WHAT NEEDS TO BE DONE:
For the entries below, state how many lines contain the word "GitHub" and add nothing else.

MATERIAL SHOWN:
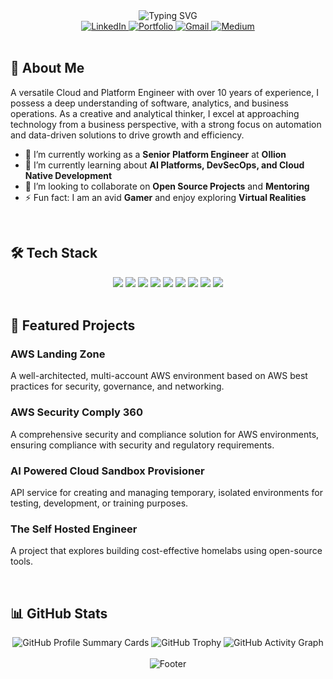 <!-- README Intro -->
<div align="center">
  <img src="https://readme-typing-svg.herokuapp.com?font=Fira+Code&pause=1000&color=2D9EF7&center=true&vCenter=true&width=435&lines=Hey+there!+I'm+Bhushan+%F0%9F%91%8B;Cloud+Architect+%26+Platform+Engineer;Always+Learning+%26+Building+%F0%9F%9A%80" alt="Typing SVG" />
</div>

<div align="center">
  <a href="https://www.linkedin.com/in/drtinkerer/">
    <img src="https://img.shields.io/badge/LinkedIn-0077B5?style=for-the-badge&logo=linkedin&logoColor=white" alt="LinkedIn" />
  </a>
  <a href="https://cloudpoet.in/">
    <img src="https://img.shields.io/badge/Portfolio-2D9EF7?style=for-the-badge&logo=Cloudflare&logoColor=white" alt="Portfolio" />
  </a>
  <a href="mailto:eulersidentity2718@gmail.com">
    <img src="https://img.shields.io/badge/Gmail-D14836?style=for-the-badge&logo=gmail&logoColor=white" alt="Gmail" />
  </a>
  <a href="https://medium.com/@drtinkerer">
    <img src="https://img.shields.io/badge/Medium-12100E?style=for-the-badge&logo=medium&logoColor=white" alt="Medium" />
  </a>
</div>

<br/>

## 🚀 About Me

A versatile Cloud and Platform Engineer with over 10 years of experience, I possess a deep understanding of software, analytics, and business operations. As a creative and analytical thinker, I excel at approaching technology from a business perspective, with a strong focus on automation and data-driven solutions to drive growth and efficiency.

- 🔭 I’m currently working as a **Senior Platform Engineer** at **Ollion**
- 🌱 I’m currently learning about **AI Platforms, DevSecOps, and Cloud Native Development**
- 👯 I’m looking to collaborate on **Open Source Projects** and **Mentoring**
- ⚡ Fun fact: I am an avid **Gamer** and enjoy exploring **Virtual Realities**

<br/>

## 🛠️ Tech Stack

<div align="center">
  <a href="https://aws.amazon.com/"><img src="https://img.shields.io/badge/Multi--Cloud-FF9900?style=for-the-badge&logo=amazonaws&logoColor=white" /></a>
  <a href="https://www.docker.com/"><img src="https://img.shields.io/badge/DevSecOps-2CA5E0?style=for-the-badge&logo=docker&logoColor=white" /></a>
  <a href="https://www.tensorflow.org/"><img src="https://img.shields.io/badge/AI_Platforms-FF6F00?style=for-the-badge&logo=tensorflow&logoColor=white" /></a>
  <a href="https://kubernetes.io/"><img src="https://img.shields.io/badge/Cloud_Native-326ce5?style=for-the-badge&logo=kubernetes&logoColor=white" /></a>
  <a href="https://spark.apache.org/"><img src="https://img.shields.io/badge/Big_Data-FFFFFF?style=for-the-badge&logo=apachespark&logoColor=#E35A16" /></a>
  <a href="https://www.digitalocean.com/"><img src="https://img.shields.io/badge/System_Design-0080FF?style=for-the-badge&logo=digitalocean&logoColor=white" /></a>
  <a href="https://www.linux.org/"><img src="https://img.shields.io/badge/Linux-FCC624?style=for-the-badge&logo=linux&logoColor=black" /></a>
  <a href="https://www.terraform.io/"><img src="https://img.shields.io/badge/Infrastructure_as_Code-7B42BC?style=for-the-badge&logo=terraform&logoColor=white" /></a>
  <a href="https://www.ansible.com/"><img src="https://img.shields.io/badge/CI/CD-EE0000?style=for-the-badge&logo=ansible&logoColor=white" /></a>
</div>

<br/>

## 📖 Featured Projects

### AWS Landing Zone
A well-architected, multi-account AWS environment based on AWS best practices for security, governance, and networking.

### AWS Security Comply 360
A comprehensive security and compliance solution for AWS environments, ensuring compliance with security and regulatory requirements.

### AI Powered Cloud Sandbox Provisioner
API service for creating and managing temporary, isolated environments for testing, development, or training purposes.

### The Self Hosted Engineer
A project that explores building cost-effective homelabs using open-source tools.

<br/>

## 📊 GitHub Stats

<div align="center">
  <img src="https://github-profile-summary-cards.vercel.app/api/cards/profile-details?username=drtinkerer&theme=radical" alt="GitHub Profile Summary Cards" />
  <img src="https://github-profile-trophy.vercel.app/?username=drtinkerer&theme=radical&no-frame=true&column=7&margin-w=15&margin-h=15" alt="GitHub Trophy" />
  <img src="https://github-readme-activity-graph.vercel.app/graph?username=drtinkerer&theme=react-dark&hide_border=true&bg_color=0D1117&timezone=Asia%2FKolkata" alt="GitHub Activity Graph" />
</div>

<br/>

<div align="center">
  <img src="https://capsule-render.vercel.app/api?type=waving&color=gradient&height=100&section=footer" alt="Footer" />
</div>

TASK RESULT:
4